(Dataset entries)
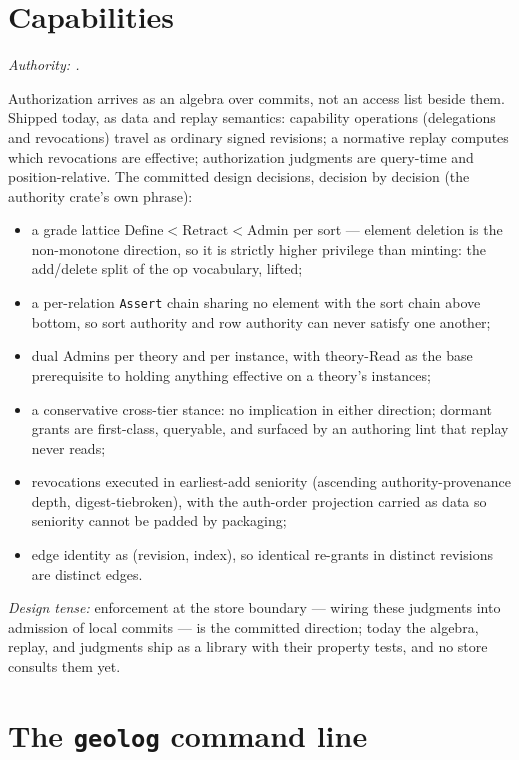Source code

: \section{Capabilities}
\label{sec:gr-caps}

\emph{Authority: .}

Authorization arrives as an algebra over commits, not an access
list beside them. Shipped today, as data and replay semantics:
capability operations (delegations and revocations) travel as
ordinary signed revisions; a normative replay computes which revocations are
effective; authorization judgments are query-time and
position-relative. The committed design decisions, decision by decision (the authority
crate's own phrase):

\begin{itemize}
\item a grade lattice
$\text{Define} < \text{Retract} < \text{Admin}$ per sort — element
deletion is the non-monotone direction, so it is strictly higher
privilege than minting: the add/delete split of the op vocabulary,
lifted;
\item a per-relation \texttt{Assert} chain sharing no element with
the sort chain above bottom, so sort authority and row authority can
never satisfy one another;
\item dual Admins per theory and per instance, with theory-Read as
the base prerequisite to holding anything effective on a theory's
instances;
\item a conservative cross-tier stance: no implication in either
direction; dormant grants are first-class, queryable, and surfaced by
an authoring lint that replay never reads;
\item revocations executed in earliest-add seniority (ascending
authority-provenance depth, digest-tiebroken), with the auth-order
projection carried as data so seniority cannot be padded by
packaging;
\item edge identity as (revision, index), so identical re-grants in
distinct revisions are distinct edges.
\end{itemize}

\noindent \emph{Design
tense:} enforcement at the store boundary — wiring these judgments
into admission of local commits — is the committed direction; today
the algebra, replay, and judgments ship as a library with their
property tests, and no store consults them yet.

\section{The \texttt{geolog} command line}
\label{sec:gr-cli}

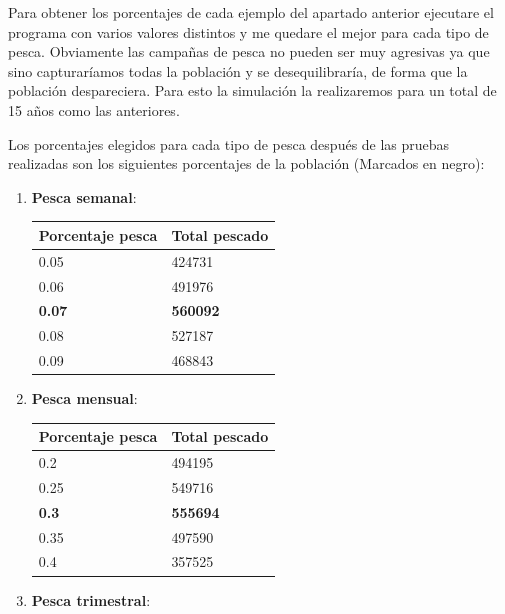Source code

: \documentclass[]{article}
\begin{document}
Para obtener los porcentajes de cada ejemplo del apartado anterior ejecutare el programa con varios valores distintos y me quedare el mejor para cada tipo de pesca. Obviamente las campañas de pesca no pueden ser muy agresivas ya que sino capturaríamos todas la población y se desequilibraría, de forma que la población despareciera. Para esto la simulación la realizaremos para un total de 15 años como las anteriores.

Los porcentajes elegidos para cada tipo de pesca después de las pruebas realizadas son los siguientes porcentajes de la población (Marcados en negro):

\begin{enumerate}
	\item \textbf{Pesca semanal}:
	\begin{table}[H]
		\begin{center}
			\begin{tabular}{|l|l|}
				\hline
				Porcentaje pesca & Total pescado\\
				\hline \hline
				0.05 & 424731
				\\ \hline
				0.06 & 491976
				\\ \hline
				\textbf{0.07} & \textbf{560092}
				\\ \hline
				0.08 & 527187
				\\ \hline
				0.09 & 468843
				\\ \hline
			\end{tabular}
			\label{tabla:sencilla}
		\end{center}
	\end{table}
	\item \textbf{Pesca mensual}: 
	\begin{table}[H]
		\begin{center}
			\begin{tabular}{|l|l|}
				\hline
				Porcentaje pesca & Total pescado\\
				\hline \hline
				0.2 & 494195
				\\ \hline
				0.25 & 549716
				\\ \hline
				\textbf{0.3} & \textbf{555694}
				\\ \hline
				0.35 & 497590
				\\ \hline
				0.4 & 357525
				\\ \hline
			\end{tabular}
			\label{tabla:sencilla}
		\end{center}
	\end{table}
	\item \textbf{Pesca trimestral}:

\end{enumerate}
\end{document}
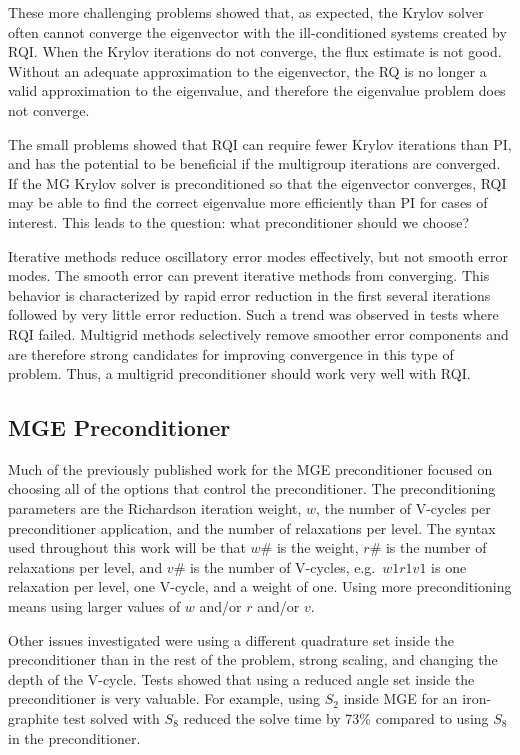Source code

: \documentclass{article}                                                                           %
\begin{document}
These more challenging problems showed that, as expected, the Krylov solver often cannot converge the eigenvector with the ill-conditioned systems created by RQI. When the Krylov iterations do not converge, the flux estimate is not good. Without an adequate approximation to the eigenvector, the RQ is no longer a valid approximation to the eigenvalue, and therefore the eigenvalue problem does not converge. 

The small problems showed that RQI can require fewer Krylov iterations than PI, and has the potential to be beneficial if the multigroup iterations are converged. If the MG Krylov solver is preconditioned so that the eigenvector converges, RQI may be able to find the correct eigenvalue more efficiently than PI for cases of interest. This leads to the question: what preconditioner should we choose?

Iterative methods reduce oscillatory error modes effectively, but not smooth error modes. The smooth error can prevent iterative methods from converging. This behavior is characterized by rapid error reduction in the first several iterations followed by very little error reduction. Such a trend was observed in tests where RQI failed. Multigrid methods selectively remove smoother error components and are therefore strong candidates for improving convergence in this type of problem. Thus, a multigrid preconditioner should work very well with RQI. 

\subsection{MGE Preconditioner}
Much of the previously published work for the MGE preconditioner focused on choosing all of the options that control the preconditioner. The preconditioning parameters are the Richardson iteration weight, $w$, the number of V-cycles per preconditioner application, and the number of relaxations per level. The syntax used throughout this work will be that $w\#$ is the weight, $r\#$ is the number of relaxations per level, and $v\#$ is the number of V-cycles, e.g.\ $w1r1v1$ is one relaxation per level, one V-cycle, and a weight of one. Using more preconditioning means using larger values of $w$ and/or $r$ and/or $v$. 

Other issues investigated were using a different quadrature set inside the preconditioner than in the rest of the problem, strong scaling, and changing the depth of the V-cycle. 
Tests showed that using a reduced angle set inside the preconditioner is very valuable. For example, using $S_2$ inside MGE for an iron-graphite test solved with $S_8$ reduced the solve time by 73\% compared to using $S_8$ in the preconditioner.
\end{document}
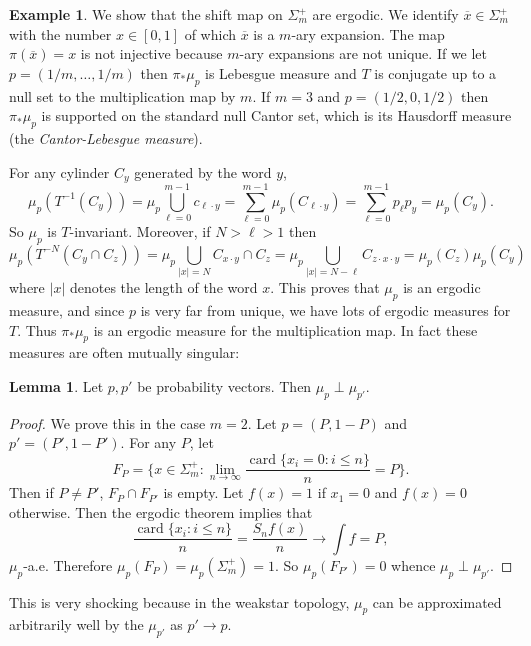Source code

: \documentclass[12pt]{report}
\newcommand{\card}{\operatorname{card}}
\newcommand{\dfn}[1]{\emph{#1}\index{#1}}
\theoremstyle{definition}
\newtheorem{lemma}[theorem]{Lemma}
\newtheorem{example}[theorem]{Example}
\begin{document}
\begin{example}
We show that the shift map on $\Sigma_m^+$ are ergodic. We identify $\overline x \in \Sigma_m^+$ with the number $x \in [0, 1]$ of which $\overline x$ is a $m$-ary expansion. The map $\pi(\overline x) = x$ is not injective because $m$-ary expansions are not unique. If we let $p = (1/m, \dots, 1/m)$ then $\pi_*\mu_p$ is Lebesgue measure and $T$ is conjugate up to a null set to the multiplication map by $m$. If $m = 3$ and $p = (1/2, 0, 1/2)$ then $\pi_*\mu_p$ is supported on the standard null Cantor set, which is its Hausdorff measure (the \dfn{Cantor-Lebesgue measure}).

For any cylinder $C_y$ generated by the word $y$,
$$\mu_p(T^{-1}(C_y)) = \mu_p \bigcup_{\ell=0}^{m-1} c_{\ell \cdot y} = \sum_{\ell=0}^{m-1} \mu_p(C_{\ell \cdot y}) = \sum_{\ell=0}^{m-1} p_\ell p_y = \mu_p(C_y).$$
So $\mu_p$ is $T$-invariant. Moreover, if $N > \ell > 1$ then
$$\mu_p(T^{-N}(C_y \cap C_z)) = \mu_p \bigcup_{|x| = N} C_{x \cdot y} \cap C_z = \mu_p \bigcup_{|x| = N - \ell} C_{z\cdot x \cdot y} = \mu_p(C_z) \mu_p(C_y)$$
where $|x|$ denotes the length of the word $x$. This proves that $\mu_p$ is an ergodic measure, and since $p$ is very far from unique, we have lots of ergodic measures for $T$. Thus $\pi_*\mu_p$ is an ergodic measure for the multiplication map. In fact these measures are often mutually singular:
\begin{lemma}
Let $p, p'$ be probability vectors. Then $\mu_p \perp \mu_{p'}$.
\end{lemma}
\begin{proof}
We prove this in the case $m = 2$. Let $p = (P, 1 - P)$ and $p' = (P', 1 - P')$. For any $P$, let
$$F_P = \{x \in \Sigma_m^+: \lim_{n \to \infty }\frac{\card \{x_i = 0: i \leq n\}}{n} = P\}.$$
Then if $P \neq P'$, $F_P \cap F_{P'}$ is empty. Let $f(x) = 1$ if $x_1 = 0$ and $f(x) = 0$ otherwise. Then the ergodic theorem implies that
$$\frac{\card \{x_i: i \leq n\}}{n} = \frac{S_nf(x)}{n} \to \int f = P,$$
$\mu_p$-a.e. Therefore $\mu_p(F_P) = \mu_p(\Sigma_m^+) = 1$. So $\mu_p(F_{P'}) = 0$ whence $\mu_p \perp \mu_{p'}$.
\end{proof}
This is very shocking because in the weakstar topology, $\mu_p$ can be approximated arbitrarily well by the $\mu_{p'}$ as $p' \to p$.
\end{example}
\end{document}
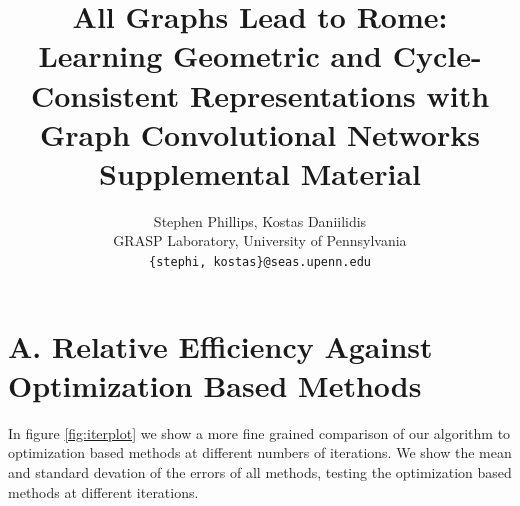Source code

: \documentclass[10pt,twocolumn,letterpaper]{article}
\begin{document}
\title{All Graphs Lead to Rome: Learning Geometric and Cycle-Consistent Representations with Graph Convolutional Networks \\
Supplemental Material}

\author{Stephen Phillips, Kostas Daniilidis \\
GRASP Laboratory, University of Pennsylvania\\
{\tt\small \{stephi, kostas\}@seas.upenn.edu}
}



\maketitle

\section*{A. Relative Efficiency Against Optimization Based Methods}

In figure \ref{fig:iterplot} we show a more fine grained comparison of our algorithm to optimization based methods at different numbers of iterations.
We show the mean and standard devation of the errors of all methods, testing the optimization based methods at different iterations.
\end{document}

Directions for this task: How many lines of the entries above contain the word "unique"? Give the number alone.

Solution to this task: 2